(Saved data entries)

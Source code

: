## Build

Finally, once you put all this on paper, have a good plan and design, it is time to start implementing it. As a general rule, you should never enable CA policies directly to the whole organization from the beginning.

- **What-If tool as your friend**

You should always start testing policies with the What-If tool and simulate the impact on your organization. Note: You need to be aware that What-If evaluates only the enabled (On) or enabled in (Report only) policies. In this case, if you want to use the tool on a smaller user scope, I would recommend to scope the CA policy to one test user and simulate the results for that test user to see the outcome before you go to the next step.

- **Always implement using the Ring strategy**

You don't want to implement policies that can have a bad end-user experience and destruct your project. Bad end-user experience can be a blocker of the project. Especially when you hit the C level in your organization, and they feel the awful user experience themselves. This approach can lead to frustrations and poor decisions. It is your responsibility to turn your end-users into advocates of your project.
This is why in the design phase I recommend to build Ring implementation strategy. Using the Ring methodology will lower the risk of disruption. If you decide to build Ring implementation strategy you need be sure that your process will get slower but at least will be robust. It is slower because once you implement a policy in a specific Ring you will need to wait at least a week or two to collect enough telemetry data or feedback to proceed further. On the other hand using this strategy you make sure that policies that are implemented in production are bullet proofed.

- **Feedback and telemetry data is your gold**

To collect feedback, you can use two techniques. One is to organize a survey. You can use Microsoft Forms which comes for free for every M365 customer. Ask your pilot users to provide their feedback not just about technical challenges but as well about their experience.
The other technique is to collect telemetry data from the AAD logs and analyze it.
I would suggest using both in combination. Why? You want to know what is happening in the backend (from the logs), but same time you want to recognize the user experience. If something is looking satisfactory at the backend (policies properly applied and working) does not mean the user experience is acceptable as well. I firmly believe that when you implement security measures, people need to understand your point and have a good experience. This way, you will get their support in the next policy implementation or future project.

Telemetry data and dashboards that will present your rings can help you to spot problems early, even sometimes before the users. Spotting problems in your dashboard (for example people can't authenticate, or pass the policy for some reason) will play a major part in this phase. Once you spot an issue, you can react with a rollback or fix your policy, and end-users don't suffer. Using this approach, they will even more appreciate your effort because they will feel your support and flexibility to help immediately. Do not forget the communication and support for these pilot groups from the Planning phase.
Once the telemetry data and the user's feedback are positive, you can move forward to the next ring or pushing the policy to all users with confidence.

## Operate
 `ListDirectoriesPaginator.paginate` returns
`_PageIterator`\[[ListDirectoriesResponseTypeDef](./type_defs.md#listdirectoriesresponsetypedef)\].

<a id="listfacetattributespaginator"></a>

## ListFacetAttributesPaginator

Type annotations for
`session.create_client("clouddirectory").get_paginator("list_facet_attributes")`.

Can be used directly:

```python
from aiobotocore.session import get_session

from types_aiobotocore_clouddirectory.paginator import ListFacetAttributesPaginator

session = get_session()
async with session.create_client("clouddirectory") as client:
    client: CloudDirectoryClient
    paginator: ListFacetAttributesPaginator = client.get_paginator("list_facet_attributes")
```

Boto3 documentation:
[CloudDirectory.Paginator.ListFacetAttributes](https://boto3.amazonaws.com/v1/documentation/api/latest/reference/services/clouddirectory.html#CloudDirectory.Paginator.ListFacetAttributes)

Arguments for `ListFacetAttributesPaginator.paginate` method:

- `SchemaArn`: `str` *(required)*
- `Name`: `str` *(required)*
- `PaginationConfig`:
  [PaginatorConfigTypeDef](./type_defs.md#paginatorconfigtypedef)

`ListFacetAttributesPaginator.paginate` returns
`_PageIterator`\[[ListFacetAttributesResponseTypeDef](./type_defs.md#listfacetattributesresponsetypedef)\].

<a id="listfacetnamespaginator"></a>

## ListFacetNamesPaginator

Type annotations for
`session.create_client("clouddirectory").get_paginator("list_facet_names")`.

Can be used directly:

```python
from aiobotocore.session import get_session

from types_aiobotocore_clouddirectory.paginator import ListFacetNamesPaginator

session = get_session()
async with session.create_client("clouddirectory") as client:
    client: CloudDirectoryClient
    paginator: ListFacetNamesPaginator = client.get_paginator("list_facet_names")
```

**Task prompt:** Where in the records does the word "logs" appear? Copy each line that holds it.

**Answer:**
The other technique is to collect telemetry data from the AAD logs and analyze it.
I would suggest using both in combination. Why? You want to know what is happening in the backend (from the logs), but same time you want to recognize the user experience. If something is looking satisfactory at the backend (policies properly applied and working) does not mean the user experience is acceptable as well. I firmly believe that when you implement security measures, people need to understand your point and have a good experience. This way, you will get their support in the next policy implementation or future project.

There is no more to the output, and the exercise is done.